Derrière les récits de Richard et Théo, une même question revient : que vivent vraiment ces enfants qui grandissent auprès d’un parent en souffrance psychique non diagnostiquée ? Comment comprendre leurs réactions, l’hypervigilance, la culpabilité, le besoin de réparer face au manque d’informations ? Pour y voir plus clair, nous avons rencontré Frédérique Van Leuven, psychiatre, auteure de Grandir avec des parents en souffrance psychique (avec Cathy Caulier, 2017) et membre de la communauté de pratique Étincelles & co.
« Ce qui est compliqué pour ces enfants, explique Frédérique Van Leuven, c’est qu’ils vivent des situations étranges qu’ils ne savent pas nommer.

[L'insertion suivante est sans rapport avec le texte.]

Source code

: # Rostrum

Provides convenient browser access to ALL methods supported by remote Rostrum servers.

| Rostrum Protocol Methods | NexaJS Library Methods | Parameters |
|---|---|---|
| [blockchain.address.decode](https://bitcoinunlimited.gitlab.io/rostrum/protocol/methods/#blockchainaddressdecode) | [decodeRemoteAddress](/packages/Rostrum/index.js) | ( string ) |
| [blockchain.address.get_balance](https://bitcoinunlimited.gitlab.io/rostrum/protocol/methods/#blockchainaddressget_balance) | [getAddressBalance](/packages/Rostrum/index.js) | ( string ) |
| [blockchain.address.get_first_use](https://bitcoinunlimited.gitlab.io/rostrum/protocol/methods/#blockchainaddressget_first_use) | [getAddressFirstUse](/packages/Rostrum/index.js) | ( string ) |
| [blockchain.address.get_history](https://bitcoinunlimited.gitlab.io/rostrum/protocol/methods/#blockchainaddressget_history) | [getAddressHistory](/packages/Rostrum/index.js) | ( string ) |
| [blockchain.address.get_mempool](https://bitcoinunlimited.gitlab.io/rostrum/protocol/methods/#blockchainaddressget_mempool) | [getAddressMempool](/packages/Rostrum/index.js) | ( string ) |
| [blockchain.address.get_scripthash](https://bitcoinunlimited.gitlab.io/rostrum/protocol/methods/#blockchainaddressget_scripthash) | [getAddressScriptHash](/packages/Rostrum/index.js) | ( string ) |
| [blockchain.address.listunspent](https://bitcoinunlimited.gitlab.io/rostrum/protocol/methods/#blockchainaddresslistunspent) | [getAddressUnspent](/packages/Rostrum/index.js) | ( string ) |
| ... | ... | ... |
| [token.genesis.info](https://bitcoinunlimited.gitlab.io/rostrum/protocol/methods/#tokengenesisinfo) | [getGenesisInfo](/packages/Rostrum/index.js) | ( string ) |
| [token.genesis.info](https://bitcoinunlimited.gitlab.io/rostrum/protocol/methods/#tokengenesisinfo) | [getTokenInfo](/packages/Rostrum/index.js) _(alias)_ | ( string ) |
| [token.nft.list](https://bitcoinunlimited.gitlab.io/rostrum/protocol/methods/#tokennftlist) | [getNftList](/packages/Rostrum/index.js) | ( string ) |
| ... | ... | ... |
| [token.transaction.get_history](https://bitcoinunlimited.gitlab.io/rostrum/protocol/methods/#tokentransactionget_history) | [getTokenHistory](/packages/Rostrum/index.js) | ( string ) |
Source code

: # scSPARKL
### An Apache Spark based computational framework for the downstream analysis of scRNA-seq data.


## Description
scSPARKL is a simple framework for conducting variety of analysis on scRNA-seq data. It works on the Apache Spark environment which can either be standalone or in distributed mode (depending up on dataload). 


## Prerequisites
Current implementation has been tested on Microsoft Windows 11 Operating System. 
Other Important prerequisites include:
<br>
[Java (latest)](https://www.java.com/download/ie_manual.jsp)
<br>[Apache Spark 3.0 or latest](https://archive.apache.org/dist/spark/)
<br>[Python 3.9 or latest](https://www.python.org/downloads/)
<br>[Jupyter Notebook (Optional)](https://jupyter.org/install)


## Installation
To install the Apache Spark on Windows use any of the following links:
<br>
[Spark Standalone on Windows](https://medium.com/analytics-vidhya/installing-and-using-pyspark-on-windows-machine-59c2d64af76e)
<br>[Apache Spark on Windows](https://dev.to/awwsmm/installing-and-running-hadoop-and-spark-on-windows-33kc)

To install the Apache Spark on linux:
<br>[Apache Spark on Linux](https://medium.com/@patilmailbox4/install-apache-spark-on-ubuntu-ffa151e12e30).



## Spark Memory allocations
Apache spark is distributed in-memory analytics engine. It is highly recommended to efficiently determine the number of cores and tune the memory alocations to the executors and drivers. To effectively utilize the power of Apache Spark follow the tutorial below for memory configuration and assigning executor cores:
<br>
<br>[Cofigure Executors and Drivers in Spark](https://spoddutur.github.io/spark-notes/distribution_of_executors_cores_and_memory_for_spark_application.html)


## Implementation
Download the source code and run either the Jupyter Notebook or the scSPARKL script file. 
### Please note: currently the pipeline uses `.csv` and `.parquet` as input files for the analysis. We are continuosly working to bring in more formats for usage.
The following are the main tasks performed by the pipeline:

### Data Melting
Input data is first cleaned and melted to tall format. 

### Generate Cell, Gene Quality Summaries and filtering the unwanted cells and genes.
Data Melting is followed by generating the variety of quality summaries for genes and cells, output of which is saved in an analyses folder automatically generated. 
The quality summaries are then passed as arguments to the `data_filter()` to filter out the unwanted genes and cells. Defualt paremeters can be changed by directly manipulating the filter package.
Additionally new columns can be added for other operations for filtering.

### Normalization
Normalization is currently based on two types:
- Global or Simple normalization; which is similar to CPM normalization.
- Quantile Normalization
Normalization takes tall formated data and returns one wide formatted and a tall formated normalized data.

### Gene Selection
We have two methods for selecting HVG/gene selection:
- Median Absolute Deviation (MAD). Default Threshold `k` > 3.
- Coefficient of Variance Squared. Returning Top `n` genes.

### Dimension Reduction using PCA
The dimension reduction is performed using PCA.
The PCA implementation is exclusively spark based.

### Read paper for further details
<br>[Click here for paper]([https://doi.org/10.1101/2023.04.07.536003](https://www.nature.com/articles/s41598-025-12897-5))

Ils perçoivent que certaines choses ne se passent pas comme ailleurs, chez les copains, à l’école, mais personne ne leur explique. » La psychiatre se souvient d’Alice, une jeune femme dont la mère non diagnostiquée disait parfois : “Aujourd’hui, je ne fais pas à manger, je suis morte.” Enfant, Alice répétait cette phrase à sa sœur sans comprendre. « Plus tard, elle dira : on me traînait chez les psys parce que j’avais des problèmes à l’école, et eux n’ont pas vu que ma mère était psychotique. ils pensaient que c’était moi le problème. » Ces enfants, poursuit la praticienne, deviennent souvent les soutiens silencieux du parent malade : « Ils endossent des rôles d’infirmier, d’assistant, de confident. C’est très lourd, et cela peut mener à la confusion, à la perte de repères et au conflit intérieur. » Alice a ainsi dû séjourner en psychiatrie. C’est là, qu’enfin, un membre du personnel soignant a mis des mots sur le probable trouble de sa mère.
Si ces enfants soutiennent très activement le parent, la plupart du temps, ils en ignorent les raisons et n’obtiennent aucune gratification ou remerciement pour leurs actions, ce qui les mène parfois à l’épuisement. « Et c’est très fréquent que ce soit lorsque l’enfant n’en puisse plus et demande de l’aide qu’on peut identifier la situation », explique la psychiatre. Mais Frédérique Van Leven insiste : « Aider ses parents n’est pas mal. C’est profondément humain. Ce qui ne va pas, c’est d’être seul à le faire. » Souvent, c’est quand ces enfants, devenus adultes, cherchent de l’aide pour eux-mêmes qu’une prise de conscience s’ouvre. Certains deviennent d’ailleurs soignants, éducateurs, thérapeutes. « Ils découvrent qu’ils ont été “formés” à l’écoute et au soin depuis longtemps, sans le savoir », note-t-elle. Pour la psychiatre, la clé réside dans la parole de l’enfant. « Les enquêtes montrent que dans le secondaire, au moins un à deux enfants par classe sont des jeunes aidants qu’on ignore. À l’école, on devrait parler de santé mentale dès la maternelle. Quand un enfant commence à s’exprimer, il doit trouver une oreille chez les adultes encadrant. Une écoute qui permet d’informer sans stigmatiser, d’accueillir sans juger. C’est déjà beaucoup. »
Grandir avec un parent malade qu’on ne soigne pas, c’est grandir dans le flou. Un flou fait de silence, de peur et d’amour mêlés. On apprend très tôt des responsabilités, on s’efface pour protéger. Et un jour, on comprend que ce qu’on croyait « normal » ne l’était pas du tout. Nommer la maladie, c’est déjà la reconnaître. Et c’est souvent le début d’un soulagement, pas seulement pour le parent, mais pour toute la famille.